Op zoek naar maatwerk
‘Het leerstofjaarklassensysteem is failliet!’ wordt wel eens geroepen. Anders gezegd: het is zonde dat we alle leerlingen verplichten nagenoeg hetzelfde onderwijs te volgen. Het is zonde omdat we weten dat, al hoewel leerlingen meer overeenkomsten dan verschillen hebben (Wiliam, 2019), leerlingen niet altijd dezelfde voorkennis hebben en dus ook niet altijd aan dezelfde leerstof of juist aan verdieping, versnelling of verbreding toe zijn. Waarom moet een leerling die ontzettend goed is in Engels (bijvoorbeeld een native speaker) immers evenveel uren van dat vak volgen als iemand die dat niet is? Of waarom zou je niet meer wiskunde uren kunnen krijgen als je hier een achterstand bij hebt?

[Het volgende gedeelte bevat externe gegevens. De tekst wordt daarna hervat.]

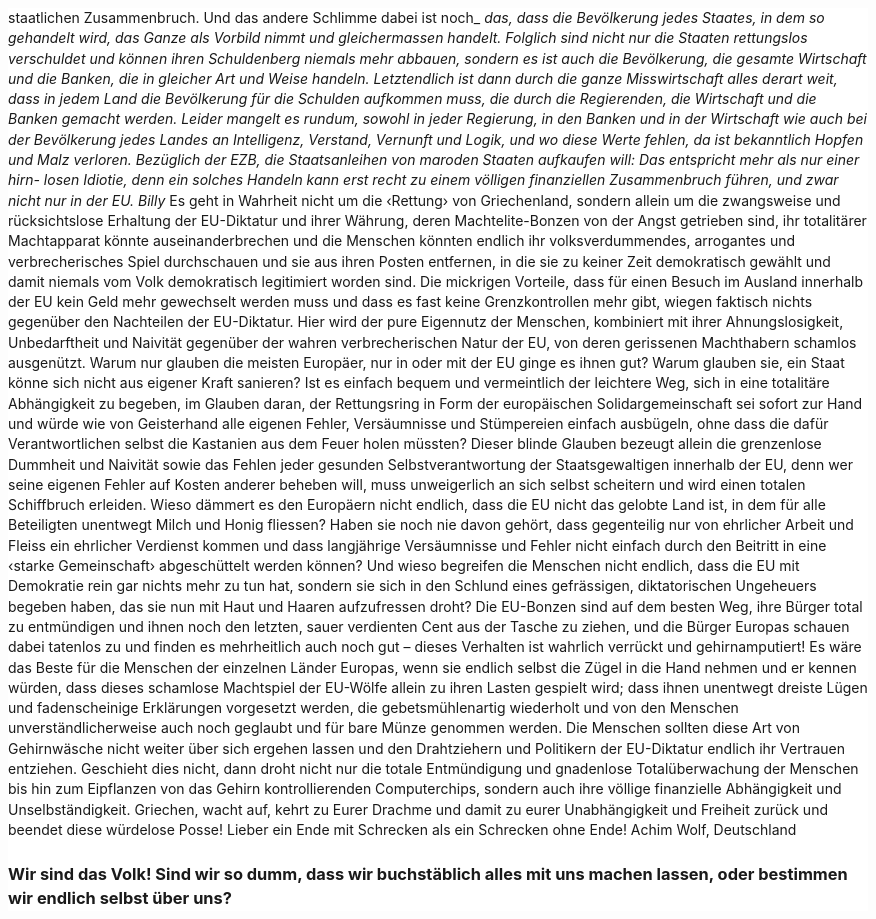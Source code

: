 staatlichen Zusammenbruch. Und das andere Schlimme dabei ist noch_ _das, dass die Bevölkerung jedes Staates, in dem so gehandelt wird, das Ganze als Vorbild nimmt und gleichermassen_ _handelt. Folglich sind nicht nur die Staaten rettungslos verschuldet und können ihren Schuldenberg niemals mehr_ _abbauen, sondern es ist auch die Bevölkerung, die gesamte Wirtschaft und die Banken, die in gleicher Art und Weise_ _handeln. Letztendlich ist dann durch die ganze Misswirtschaft alles derart weit, dass in jedem Land die Bevölkerung_ _für die Schulden aufkommen muss, die durch die Regierenden, die Wirtschaft und die Banken gemacht werden. Leider_ _mangelt es rundum, sowohl in jeder Regierung, in den Banken und in der Wirtschaft wie auch bei der Bevölkerung_ _jedes Landes an Intelligenz, Verstand, Vernunft und Logik, und wo diese Werte fehlen, da ist bekanntlich Hopfen und_ _Malz verloren._ _Bezüglich der EZB, die Staatsanleihen von maroden Staaten aufkaufen will: Das entspricht mehr als nur einer hirn-_ _losen Idiotie, denn ein solches Handeln kann erst recht zu einem völligen finanziellen Zusammenbruch führen, und_ _zwar nicht nur in der EU._ _Billy_ Es geht in Wahrheit nicht um die ‹Rettung› von Griechenland, sondern allein um die zwangsweise und rücksichtslose Erhaltung der EU-Diktatur und ihrer Währung, deren Machtelite-Bonzen von der Angst getrieben sind, ihr totalitärer Machtapparat könnte auseinanderbrechen und die Menschen könnten endlich ihr volksverdummendes, arrogantes und verbrecherisches Spiel durchschauen und sie aus ihren Posten entfernen, in die sie zu keiner Zeit demokratisch gewählt und damit niemals vom Volk demokratisch legitimiert worden sind.
Die mickrigen Vorteile, dass für einen Besuch im Ausland innerhalb der EU kein Geld mehr gewechselt werden muss und dass es fast keine Grenzkontrollen mehr gibt, wiegen faktisch nichts gegenüber den Nachteilen der EU-Diktatur. Hier wird der pure Eigennutz der Menschen, kombiniert mit ihrer Ahnungslosigkeit, Unbedarftheit und Naivität gegenüber der wahren verbrecherischen Natur der EU, von deren gerissenen Machthabern schamlos ausgenützt. Warum nur glauben die meisten Europäer, nur in oder mit der EU ginge es ihnen gut?
Warum glauben sie, ein Staat könne sich nicht aus eigener Kraft sanieren? Ist es einfach bequem und vermeintlich der leichtere Weg, sich in eine totalitäre Abhängigkeit zu begeben, im Glauben daran, der Rettungsring in Form der europäischen Solidargemeinschaft sei sofort zur Hand und würde wie von Geisterhand alle eigenen Fehler, Versäumnisse und Stümpereien einfach ausbügeln, ohne dass die dafür Verantwortlichen selbst die Kastanien aus dem Feuer holen müssten? Dieser blinde Glauben bezeugt allein die grenzenlose Dummheit und Naivität sowie das Fehlen jeder gesunden Selbstverantwortung der Staatsgewaltigen innerhalb der EU, denn wer seine eigenen Fehler auf Kosten anderer beheben will, muss unweigerlich an sich selbst scheitern und wird einen totalen Schiffbruch erleiden. Wieso dämmert es den Europäern nicht endlich, dass die EU nicht das gelobte Land ist, in dem für alle Beteiligten unentwegt Milch und Honig fliessen? Haben sie noch nie davon gehört, dass gegenteilig nur von ehrlicher Arbeit und Fleiss ein ehrlicher Verdienst kommen und dass langjährige Versäumnisse und Fehler nicht einfach durch den Beitritt in eine ‹starke Gemeinschaft› abgeschüttelt werden können? Und wieso begreifen die Menschen nicht endlich, dass die EU mit Demokratie rein gar nichts mehr zu tun hat, sondern sie sich in den Schlund eines gefrässigen, diktatorischen Ungeheuers begeben haben, das sie nun mit Haut und Haaren aufzufressen droht?
Die EU-Bonzen sind auf dem besten Weg, ihre Bürger total zu entmündigen und ihnen noch den letzten, sauer verdienten Cent aus der Tasche zu ziehen, und die Bürger Europas schauen dabei tatenlos zu und finden es mehrheitlich auch noch gut – dieses Verhalten ist wahrlich verrückt und gehirnamputiert! Es wäre das Beste für die Menschen der einzelnen Länder Europas, wenn sie endlich selbst die Zügel in die Hand nehmen und er kennen würden, dass dieses schamlose Machtspiel der EU-Wölfe allein zu ihren Lasten gespielt wird; dass ihnen unentwegt dreiste Lügen und fadenscheinige Erklärungen vorgesetzt werden, die gebetsmühlenartig wiederholt und von den Menschen unverständlicherweise auch noch geglaubt und für bare Münze genommen werden.
Die Menschen sollten diese Art von Gehirnwäsche nicht weiter über sich ergehen lassen und den Drahtziehern und Politikern der EU-Diktatur endlich ihr Vertrauen entziehen. Geschieht dies nicht, dann droht nicht nur die totale Entmündigung und gnadenlose Totalüberwachung der Menschen bis hin zum Eipflanzen von das Gehirn kontrollierenden Computerchips, sondern auch ihre völlige finanzielle Abhängigkeit und Unselbständigkeit. Griechen, wacht auf, kehrt zu Eurer Drachme und damit zu eurer Unabhängigkeit und Freiheit zurück und beendet diese würdelose Posse! Lieber ein Ende mit Schrecken als ein Schrecken ohne Ende! Achim Wolf, Deutschland
### Wir sind das Volk! Sind wir so dumm, dass wir buchstäblich alles mit uns machen lassen, oder bestimmen wir endlich selbst über uns?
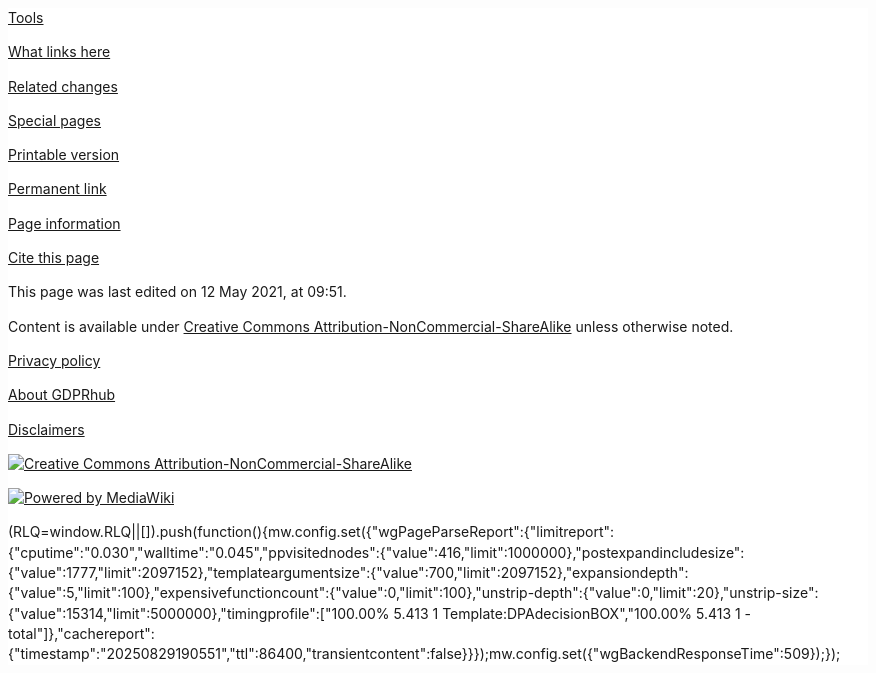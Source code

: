 [Tools](#)

[What links here](/index.php?title=Special:WhatLinksHere/HDPA_\(Greece\)_-_12/2021 "A list of all wiki pages that link here [j]")

[Related changes](/index.php?title=Special:RecentChangesLinked/HDPA_\(Greece\)_-_12/2021 "Recent changes in pages linked from this page [k]")

[Special pages](/index.php?title=Special:SpecialPages "A list of all special pages [q]")

[Printable version](javascript:print\(\); "Printable version of this page [p]")

[Permanent link](/index.php?title=HDPA_\(Greece\)_-_12/2021&oldid=15914 "Permanent link to this revision of this page")

[Page information](/index.php?title=HDPA_\(Greece\)_-_12/2021&action=info "More information about this page")

[Cite this page](/index.php?title=Special:CiteThisPage&page=HDPA_%28Greece%29_-_12%2F2021&id=15914&wpFormIdentifier=titleform "Information on how to cite this page")

This page was last edited on 12 May 2021, at 09:51.

Content is available under [Creative Commons Attribution-NonCommercial-ShareAlike](https://creativecommons.org/licenses/by-nc-sa/4.0/) unless otherwise noted.

[Privacy policy](/index.php?title=GDPRhub:Privacy_policy)

[About GDPRhub](/index.php?title=GDPRhub:About)

[Disclaimers](/index.php?title=GDPRhub:General_disclaimer)

[![Creative Commons Attribution-NonCommercial-ShareAlike](/resources/assets/licenses/cc-by-nc-sa.png)](https://creativecommons.org/licenses/by-nc-sa/4.0/)

[![Powered by MediaWiki](/resources/assets/poweredby_mediawiki_88x31.png)](https://www.mediawiki.org/)

(RLQ=window.RLQ||\[\]).push(function(){mw.config.set({"wgPageParseReport":{"limitreport":{"cputime":"0.030","walltime":"0.045","ppvisitednodes":{"value":416,"limit":1000000},"postexpandincludesize":{"value":1777,"limit":2097152},"templateargumentsize":{"value":700,"limit":2097152},"expansiondepth":{"value":5,"limit":100},"expensivefunctioncount":{"value":0,"limit":100},"unstrip-depth":{"value":0,"limit":20},"unstrip-size":{"value":15314,"limit":5000000},"timingprofile":\["100.00% 5.413 1 Template:DPAdecisionBOX","100.00% 5.413 1 -total"\]},"cachereport":{"timestamp":"20250829190551","ttl":86400,"transientcontent":false}}});mw.config.set({"wgBackendResponseTime":509});});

Al hoewel er soms ten onrechte wordt aangegeven dat het Nederlandse onderwijssysteem voortkomt uit de industriële revolutie (de Rooy, 2018), zijn er tegenwoordig genoeg middelen én onderbouwde redenen om meer recht te doen aan de verschillen van leerlingen. Soms gaat dit onder de noemer van het bieden van meer differentiatie en soms onder de noemer van gepersonaliseerd leren.
Het flexrooster
Een van de meest bepalende factoren voor het leren is het lesrooster, oftewel wanneer je als leerling welk vak volgt. Niet gek dus om daar naar te kijken als het gaat om het bieden van meer maatwerk. Daarbij wordt vaak de keuze gemaakt om de laatste lesuren van een lesdag flexibel te maken: leerlingen kiezen in die uren zelf of in afstemming met hun mentor, coach en/of vakdocent welke vakken zij volgen. Soms moeten leerlingen die keuze maken voor een bepaalde periode, soms mogen leerlingen dat van dag tot dag of van week tot week inplannen. Ook zijn er scholen die niet alleen de laatste uren maar ook de eerste lesuren van een dag flexibel maken.

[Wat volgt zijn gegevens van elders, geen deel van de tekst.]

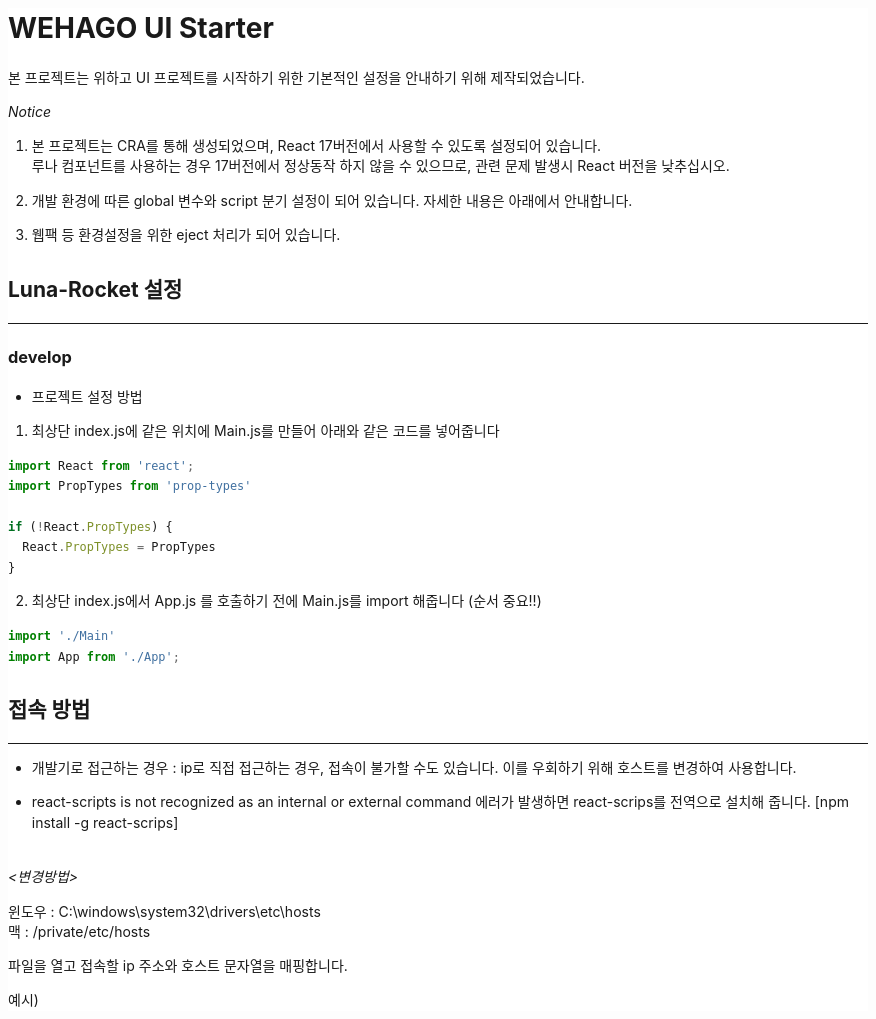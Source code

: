 # WEHAGO UI Starter
본 프로젝트는 위하고 UI 프로젝트를 시작하기 위한 기본적인 설정을 안내하기 위해 제작되었습니다.


*Notice*
1. 본 프로젝트는 CRA를 통해 생성되었으며, React 17버전에서 사용할 수 있도록 설정되어 있습니다.<br/>
루나 컴포넌트를 사용하는 경우 17버전에서 정상동작 하지 않을 수 있으므로, 관련 문제 발생시 React 버전을 낮추십시오.

2. 개발 환경에 따른 global 변수와 script 분기 설정이 되어 있습니다. 자세한 내용은 아래에서 안내합니다.

3. 웹팩 등 환경설정을 위한 eject 처리가 되어 있습니다.


## Luna-Rocket 설정
---
### develop
- 프로젝트 설정 방법

1. 최상단 index.js에 같은 위치에 Main.js를 만들어 아래와 같은 코드를 넣어줍니다

```javascript
import React from 'react';
import PropTypes from 'prop-types'

if (!React.PropTypes) {
  React.PropTypes = PropTypes
}
```

2. 최상단 index.js에서 App.js 를 호출하기 전에 Main.js를 import 해줍니다 (순서 중요!!)

```javascript
import './Main'
import App from './App';
```

## 접속 방법
---

- 개발기로 접근하는 경우 : ip로 직접 접근하는 경우, 접속이 불가할 수도 있습니다.
  이를 우회하기 위해 호스트를 변경하여 사용합니다.

- react-scripts is not recognized as an internal or external command 에러가 발생하면 react-scrips를 전역으로 설치해 줍니다. [npm install -g react-scrips]

<br/>
<em><변경방법></em>

윈도우 : C:\windows\system32\drivers\etc\hosts
<br/>
맥 : /private/etc/hosts

파일을 열고 접속할 ip 주소와 호스트 문자열을 매핑합니다.

예시)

Tijdens het flexuur volgen leerlingen vervolgens een vaststaand programma waarin zij extra tijd kunnen besteden aan bepaalde onderwerpen óf krijgen zij begeleiding op maat op basis van hun vragen.
Om flexibele uren mogelijk te maken moet er ruimte worden gemaakt. De ruimte wordt gemaakt door van bepaalde óf alle vakken reguliere uren weg te halen in het rooster. Zo wordt er bijvoorbeeld geen drie uur wiskunde of Nederlands gegeven, maar twee uur en is het derde uur ‘flexibel’. En met name bij dit laatste begint het vaak te knellen.
Overdenkingen
Het invoeren van een flexrooster is een relatief kleine stap, alleen gebeurt onderwijsinnovatie niet op papier. In de praktijk blijkt het vaak een stuk complexer dan gedacht. Niet in de laatste plaats om er, zo bemerken we helaas, vaak onvoldoende wordt nagedacht over de gevolgen van een dergelijke stap. Het doet een beroep op verschillen facetten binnen een school. Facetten die goed zijn om met elkaar te overdenken alvorens de keuze te maken voor een flexrooster.
1. Bewuste keuzes maken is lastig (zeker voor pubers)
Je kunt lesuur 7 aan de slag met pittige wiskundesommen of het ontspannen lezen van een tekst Engels, of misschien ben je zelf wel eerder uit. Wat kies je? Leren doet pijn, en pijn is niet fijn, met name niet voor pubers die gezien de fase van hun ontwikkeling vaak hele andere prioriteiten hebben (Jolles, 2020). Pubers hebben dan ook een goede begeleiding nodig bij het maken van de keuzes. Die begeleiding kan worden geboden door de mentor (of coach), maar vergt ook input van de vakdocenten. Deze begeleiding en de benodigde input vergt een zeer strakke organisatie waar je vooraf goed over wilt nadenken, zeker als je leerlingen regelmatig nieuwe keuzes wilt laten maken.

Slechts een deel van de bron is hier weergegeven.